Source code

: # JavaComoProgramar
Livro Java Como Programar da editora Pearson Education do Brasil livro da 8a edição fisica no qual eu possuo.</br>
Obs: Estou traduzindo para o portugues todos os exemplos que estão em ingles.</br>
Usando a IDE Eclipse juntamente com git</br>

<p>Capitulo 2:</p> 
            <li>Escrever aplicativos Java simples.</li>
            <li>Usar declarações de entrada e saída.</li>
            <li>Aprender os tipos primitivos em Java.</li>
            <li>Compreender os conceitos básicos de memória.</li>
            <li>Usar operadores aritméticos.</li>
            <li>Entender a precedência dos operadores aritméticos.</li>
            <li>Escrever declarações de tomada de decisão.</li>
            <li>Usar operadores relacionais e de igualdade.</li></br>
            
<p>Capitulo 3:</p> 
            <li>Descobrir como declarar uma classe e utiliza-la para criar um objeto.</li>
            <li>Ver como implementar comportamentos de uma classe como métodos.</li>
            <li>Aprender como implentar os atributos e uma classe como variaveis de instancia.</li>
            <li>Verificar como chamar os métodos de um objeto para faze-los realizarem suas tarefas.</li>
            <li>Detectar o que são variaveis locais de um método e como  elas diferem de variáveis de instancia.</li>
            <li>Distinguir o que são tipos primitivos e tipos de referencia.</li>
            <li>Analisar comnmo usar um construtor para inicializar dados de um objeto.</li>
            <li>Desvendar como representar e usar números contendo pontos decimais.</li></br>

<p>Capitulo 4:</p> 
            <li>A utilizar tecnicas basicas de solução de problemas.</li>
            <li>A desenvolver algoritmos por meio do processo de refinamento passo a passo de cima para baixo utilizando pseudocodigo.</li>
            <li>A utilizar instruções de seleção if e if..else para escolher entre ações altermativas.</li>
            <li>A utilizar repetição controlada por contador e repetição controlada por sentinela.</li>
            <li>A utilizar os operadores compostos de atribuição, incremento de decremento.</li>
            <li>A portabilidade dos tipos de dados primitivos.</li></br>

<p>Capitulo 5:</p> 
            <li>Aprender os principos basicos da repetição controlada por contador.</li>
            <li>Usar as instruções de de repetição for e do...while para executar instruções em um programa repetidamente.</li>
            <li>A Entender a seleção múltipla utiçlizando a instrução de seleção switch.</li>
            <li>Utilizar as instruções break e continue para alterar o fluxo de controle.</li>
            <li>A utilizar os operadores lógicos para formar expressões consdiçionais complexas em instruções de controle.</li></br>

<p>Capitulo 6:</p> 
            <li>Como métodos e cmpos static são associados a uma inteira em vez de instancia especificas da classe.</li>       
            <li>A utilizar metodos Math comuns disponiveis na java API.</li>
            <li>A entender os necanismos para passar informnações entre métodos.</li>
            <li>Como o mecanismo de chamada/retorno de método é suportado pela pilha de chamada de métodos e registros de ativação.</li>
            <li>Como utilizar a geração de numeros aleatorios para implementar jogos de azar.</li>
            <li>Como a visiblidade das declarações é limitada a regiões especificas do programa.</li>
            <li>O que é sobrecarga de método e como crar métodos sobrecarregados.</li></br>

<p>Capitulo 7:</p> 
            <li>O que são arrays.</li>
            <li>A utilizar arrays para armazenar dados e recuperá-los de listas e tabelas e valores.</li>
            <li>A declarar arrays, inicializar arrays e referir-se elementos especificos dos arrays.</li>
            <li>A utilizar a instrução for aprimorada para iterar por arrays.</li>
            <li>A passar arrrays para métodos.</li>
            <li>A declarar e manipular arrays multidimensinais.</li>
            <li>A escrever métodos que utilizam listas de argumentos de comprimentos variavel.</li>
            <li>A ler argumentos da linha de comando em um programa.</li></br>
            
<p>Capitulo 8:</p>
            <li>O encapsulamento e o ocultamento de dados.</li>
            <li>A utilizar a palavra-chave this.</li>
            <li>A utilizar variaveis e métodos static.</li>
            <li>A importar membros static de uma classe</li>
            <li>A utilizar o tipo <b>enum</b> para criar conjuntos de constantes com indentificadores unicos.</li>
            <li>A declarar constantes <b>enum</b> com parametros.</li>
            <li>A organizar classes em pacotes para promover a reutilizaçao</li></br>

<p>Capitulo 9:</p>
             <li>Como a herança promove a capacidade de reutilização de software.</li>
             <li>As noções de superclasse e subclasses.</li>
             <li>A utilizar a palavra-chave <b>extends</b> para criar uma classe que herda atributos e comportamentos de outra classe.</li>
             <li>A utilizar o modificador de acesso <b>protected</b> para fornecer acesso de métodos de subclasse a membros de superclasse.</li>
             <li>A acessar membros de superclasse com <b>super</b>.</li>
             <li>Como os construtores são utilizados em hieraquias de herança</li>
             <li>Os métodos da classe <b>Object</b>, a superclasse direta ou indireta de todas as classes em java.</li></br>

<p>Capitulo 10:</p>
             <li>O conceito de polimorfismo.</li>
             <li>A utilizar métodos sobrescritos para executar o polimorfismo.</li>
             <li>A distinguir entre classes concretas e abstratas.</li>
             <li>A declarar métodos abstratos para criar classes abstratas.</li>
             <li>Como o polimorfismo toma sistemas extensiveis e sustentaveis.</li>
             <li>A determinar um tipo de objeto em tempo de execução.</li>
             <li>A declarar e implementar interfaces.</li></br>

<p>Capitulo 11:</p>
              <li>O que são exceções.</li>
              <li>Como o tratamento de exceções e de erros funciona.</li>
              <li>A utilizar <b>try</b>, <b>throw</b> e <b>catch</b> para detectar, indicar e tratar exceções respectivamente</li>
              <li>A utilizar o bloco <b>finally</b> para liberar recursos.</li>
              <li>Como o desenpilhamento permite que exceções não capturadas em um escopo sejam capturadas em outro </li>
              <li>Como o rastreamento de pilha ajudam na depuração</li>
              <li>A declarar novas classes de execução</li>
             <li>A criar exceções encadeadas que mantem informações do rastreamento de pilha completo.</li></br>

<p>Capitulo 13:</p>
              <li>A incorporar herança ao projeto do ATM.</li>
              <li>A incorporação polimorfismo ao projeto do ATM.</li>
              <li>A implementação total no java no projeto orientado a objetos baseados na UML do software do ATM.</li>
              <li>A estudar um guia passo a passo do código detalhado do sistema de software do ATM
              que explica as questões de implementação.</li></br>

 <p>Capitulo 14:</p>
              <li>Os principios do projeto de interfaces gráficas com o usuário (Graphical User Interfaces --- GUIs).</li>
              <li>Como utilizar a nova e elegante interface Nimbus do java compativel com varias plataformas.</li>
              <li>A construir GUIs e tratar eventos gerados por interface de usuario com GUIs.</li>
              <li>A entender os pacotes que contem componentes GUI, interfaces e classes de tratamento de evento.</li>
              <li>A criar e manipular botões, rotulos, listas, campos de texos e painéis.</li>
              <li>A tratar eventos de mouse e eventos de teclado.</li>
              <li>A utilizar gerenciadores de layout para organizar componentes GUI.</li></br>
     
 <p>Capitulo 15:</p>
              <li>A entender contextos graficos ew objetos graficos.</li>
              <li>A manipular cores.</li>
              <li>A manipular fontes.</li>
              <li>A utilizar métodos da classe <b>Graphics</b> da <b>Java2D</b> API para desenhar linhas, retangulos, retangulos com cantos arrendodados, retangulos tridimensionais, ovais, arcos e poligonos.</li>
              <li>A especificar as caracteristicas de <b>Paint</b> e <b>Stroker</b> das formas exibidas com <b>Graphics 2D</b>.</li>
──────────
**ASSIGNMENT**
The full listing is to be written out again, exactly as shown.

**COMPLETED TASK**
Source code

: # JavaComoProgramar
Livro Java Como Programar da editora Pearson Education do Brasil livro da 8a edição fisica no qual eu possuo.</br>
Obs: Estou traduzindo para o portugues todos os exemplos que estão em ingles.</br>
Usando a IDE Eclipse juntamente com git</br>

<p>Capitulo 2:</p> 
            <li>Escrever aplicativos Java simples.</li>
            <li>Usar declarações de entrada e saída.</li>
            <li>Aprender os tipos primitivos em Java.</li>
            <li>Compreender os conceitos básicos de memória.</li>
            <li>Usar operadores aritméticos.</li>
            <li>Entender a precedência dos operadores aritméticos.</li>
            <li>Escrever declarações de tomada de decisão.</li>
            <li>Usar operadores relacionais e de igualdade.</li></br>
            
<p>Capitulo 3:</p> 
            <li>Descobrir como declarar uma classe e utiliza-la para criar um objeto.</li>
            <li>Ver como implementar comportamentos de uma classe como métodos.</li>
            <li>Aprender como implentar os atributos e uma classe como variaveis de instancia.</li>
            <li>Verificar como chamar os métodos de um objeto para faze-los realizarem suas tarefas.</li>
            <li>Detectar o que são variaveis locais de um método e como  elas diferem de variáveis de instancia.</li>
            <li>Distinguir o que são tipos primitivos e tipos de referencia.</li>
            <li>Analisar comnmo usar um construtor para inicializar dados de um objeto.</li>
            <li>Desvendar como representar e usar números contendo pontos decimais.</li></br>

<p>Capitulo 4:</p> 
            <li>A utilizar tecnicas basicas de solução de problemas.</li>
            <li>A desenvolver algoritmos por meio do processo de refinamento passo a passo de cima para baixo utilizando pseudocodigo.</li>
            <li>A utilizar instruções de seleção if e if..else para escolher entre ações altermativas.</li>
            <li>A utilizar repetição controlada por contador e repetição controlada por sentinela.</li>
            <li>A utilizar os operadores compostos de atribuição, incremento de decremento.</li>
            <li>A portabilidade dos tipos de dados primitivos.</li></br>

<p>Capitulo 5:</p> 
            <li>Aprender os principos basicos da repetição controlada por contador.</li>
            <li>Usar as instruções de de repetição for e do...while para executar instruções em um programa repetidamente.</li>
            <li>A Entender a seleção múltipla utiçlizando a instrução de seleção switch.</li>
            <li>Utilizar as instruções break e continue para alterar o fluxo de controle.</li>
            <li>A utilizar os operadores lógicos para formar expressões consdiçionais complexas em instruções de controle.</li></br>

<p>Capitulo 6:</p> 
            <li>Como métodos e cmpos static são associados a uma inteira em vez de instancia especificas da classe.</li>       
            <li>A utilizar metodos Math comuns disponiveis na java API.</li>
            <li>A entender os necanismos para passar informnações entre métodos.</li>
            <li>Como o mecanismo de chamada/retorno de método é suportado pela pilha de chamada de métodos e registros de ativação.</li>
            <li>Como utilizar a geração de numeros aleatorios para implementar jogos de azar.</li>
            <li>Como a visiblidade das declarações é limitada a regiões especificas do programa.</li>
            <li>O que é sobrecarga de método e como crar métodos sobrecarregados.</li></br>

<p>Capitulo 7:</p> 
            <li>O que são arrays.</li>
            <li>A utilizar arrays para armazenar dados e recuperá-los de listas e tabelas e valores.</li>
            <li>A declarar arrays, inicializar arrays e referir-se elementos especificos dos arrays.</li>
            <li>A utilizar a instrução for aprimorada para iterar por arrays.</li>
            <li>A passar arrrays para métodos.</li>
            <li>A declarar e manipular arrays multidimensinais.</li>
            <li>A escrever métodos que utilizam listas de argumentos de comprimentos variavel.</li>
            <li>A ler argumentos da linha de comando em um programa.</li></br>
            
<p>Capitulo 8:</p>
            <li>O encapsulamento e o ocultamento de dados.</li>
            <li>A utilizar a palavra-chave this.</li>
            <li>A utilizar variaveis e métodos static.</li>
            <li>A importar membros static de uma classe</li>
            <li>A utilizar o tipo <b>enum</b> para criar conjuntos de constantes com indentificadores unicos.</li>
            <li>A declarar constantes <b>enum</b> com parametros.</li>
            <li>A organizar classes em pacotes para promover a reutilizaçao</li></br>

<p>Capitulo 9:</p>
             <li>Como a herança promove a capacidade de reutilização de software.</li>
             <li>As noções de superclasse e subclasses.</li>
             <li>A utilizar a palavra-chave <b>extends</b> para criar uma classe que herda atributos e comportamentos de outra classe.</li>
             <li>A utilizar o modificador de acesso <b>protected</b> para fornecer acesso de métodos de subclasse a membros de superclasse.</li>
             <li>A acessar membros de superclasse com <b>super</b>.</li>
             <li>Como os construtores são utilizados em hieraquias de herança</li>
             <li>Os métodos da classe <b>Object</b>, a superclasse direta ou indireta de todas as classes em java.</li></br>

<p>Capitulo 10:</p>
             <li>O conceito de polimorfismo.</li>
             <li>A utilizar métodos sobrescritos para executar o polimorfismo.</li>
             <li>A distinguir entre classes concretas e abstratas.</li>
             <li>A declarar métodos abstratos para criar classes abstratas.</li>
             <li>Como o polimorfismo toma sistemas extensiveis e sustentaveis.</li>
             <li>A determinar um tipo de objeto em tempo de execução.</li>
             <li>A declarar e implementar interfaces.</li></br>

<p>Capitulo 11:</p>
              <li>O que são exceções.</li>
              <li>Como o tratamento de exceções e de erros funciona.</li>
              <li>A utilizar <b>try</b>, <b>throw</b> e <b>catch</b> para detectar, indicar e tratar exceções respectivamente</li>
              <li>A utilizar o bloco <b>finally</b> para liberar recursos.</li>
              <li>Como o desenpilhamento permite que exceções não capturadas em um escopo sejam capturadas em outro </li>
              <li>Como o rastreamento de pilha ajudam na depuração</li>
              <li>A declarar novas classes de execução</li>
             <li>A criar exceções encadeadas que mantem informações do rastreamento de pilha completo.</li></br>

<p>Capitulo 13:</p>
              <li>A incorporar herança ao projeto do ATM.</li>
              <li>A incorporação polimorfismo ao projeto do ATM.</li>
              <li>A implementação total no java no projeto orientado a objetos baseados na UML do software do ATM.</li>
              <li>A estudar um guia passo a passo do código detalhado do sistema de software do ATM
              que explica as questões de implementação.</li></br>

 <p>Capitulo 14:</p>
              <li>Os principios do projeto de interfaces gráficas com o usuário (Graphical User Interfaces --- GUIs).</li>
              <li>Como utilizar a nova e elegante interface Nimbus do java compativel com varias plataformas.</li>
              <li>A construir GUIs e tratar eventos gerados por interface de usuario com GUIs.</li>
              <li>A entender os pacotes que contem componentes GUI, interfaces e classes de tratamento de evento.</li>
              <li>A criar e manipular botões, rotulos, listas, campos de texos e painéis.</li>
              <li>A tratar eventos de mouse e eventos de teclado.</li>
              <li>A utilizar gerenciadores de layout para organizar componentes GUI.</li></br>
     
 <p>Capitulo 15:</p>
              <li>A entender contextos graficos ew objetos graficos.</li>
              <li>A manipular cores.</li>
              <li>A manipular fontes.</li>
              <li>A utilizar métodos da classe <b>Graphics</b> da <b>Java2D</b> API para desenhar linhas, retangulos, retangulos com cantos arrendodados, retangulos tridimensionais, ovais, arcos e poligonos.</li>
              <li>A especificar as caracteristicas de <b>Paint</b> e <b>Stroker</b> das formas exibidas com <b>Graphics 2D</b>.</li>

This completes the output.